• Task details:
Show all lines from the data that include the word "name".

(Dataset entries)
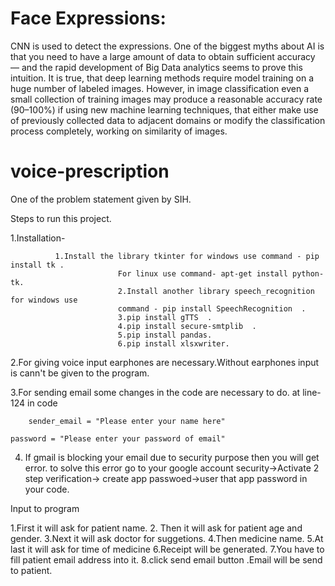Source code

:# Face Expressions:

CNN is used to detect the expressions.
One of the biggest myths about AI is that you need to have a large amount of data to 
obtain sufficient accuracy — and the rapid development of Big Data analytics seems to 
prove this intuition. It is true, that deep learning methods require model training on 
a huge number of labeled images. However, in image classification even a small collection 
of training images may produce a reasonable accuracy rate (90–100%) if using new machine 
learning techniques, that either make use of previously collected data to adjacent domains 
or modify the classification process completely, working on similarity of images.









# voice-prescription

One of the problem statement given by SIH.











Steps to run this project.










1.Installation-





















              1.Install the library tkinter for windows use command - pip install tk .
							For linux use command- apt-get install python-tk.
							2.Install another library speech_recognition for windows use 
							command - pip install SpeechRecognition  .
							3.pip install gTTS  .
							4.pip install secure-smtplib  .
							5.pip install pandas.
							6.pip install xlsxwriter.
							
							
							
							
							
							
							
							
							
							
							
							
							
							
							
							
							
							
2.For giving voice input earphones are necessary.Without earphones input is cann't be given to the program.









3.For sending email some changes in the code are necessary to do.
 at line-124 in code
 
 		sender_email = "Please enter your name here"
    
    password = "Please enter your password of email"






















4. If gmail is blocking your email due to security purpose then you will get error.
	 to solve this error go to your google account security->Activate 2 step verification->
	 create app passwoed->user that app password in your code.












Input to program


















1.First it will ask for patient name.
2. Then it will ask for patient age and gender.
3.Next it will ask doctor for suggetions.
4.Then medicine name.
5.At last it will ask for time of medicine
6.Receipt will be generated.
7.You have to fill patient email address into it.
8.click send email button .Email will be send to patient.
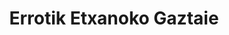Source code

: ---
title: "Errotik Etxanoko Gaztaie"
url: /amorebieta-etxano/errotik-etxanoko-gaztaie/
shop: Hofladen
---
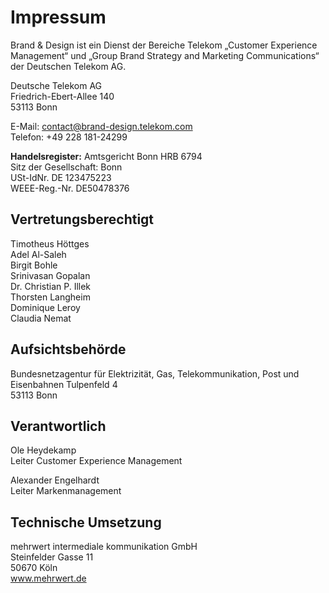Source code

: # Impressum

Brand & Design ist ein Dienst der Bereiche Telekom „Customer Experience Management“ und „Group Brand Strategy and Marketing Communications“ der Deutschen Telekom AG.

Deutsche Telekom AG<br>
Friedrich-Ebert-Allee 140<br>
53113 Bonn

E-Mail: [contact@brand-design.telekom.com](mailto:contact@brand-design.telekom.com)<br>
Telefon: +49 228 181-24299

**Handelsregister:**
Amtsgericht Bonn HRB 6794<br>
Sitz der Gesellschaft: Bonn<br>
USt-IdNr. DE 123475223<br>
WEEE-Reg.-Nr. DE50478376<br>

## Vertretungsberechtigt

Timotheus Höttges<br>
Adel Al-Saleh<br>
Birgit Bohle<br>
Srinivasan Gopalan<br>
Dr. Christian P. Illek<br>
Thorsten Langheim<br>
Dominique Leroy<br>
Claudia Nemat<br>

## Aufsichtsbehörde

Bundesnetzagentur für Elektrizität, Gas, Telekommunikation, Post und Eisenbahnen
Tulpenfeld 4<br>
53113 Bonn

## Verantwortlich

Ole Heydekamp<br>
Leiter Customer Experience Management<br>

Alexander Engelhardt<br>
Leiter Markenmanagement

## Technische Umsetzung

mehrwert intermediale kommunikation GmbH<br>
Steinfelder Gasse 11<br>
50670 Köln<br>
www.mehrwert.de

• Solution to this problem:
 		sender_email = "Please enter your name here"
1.First it will ask for patient name.
4.Then medicine name.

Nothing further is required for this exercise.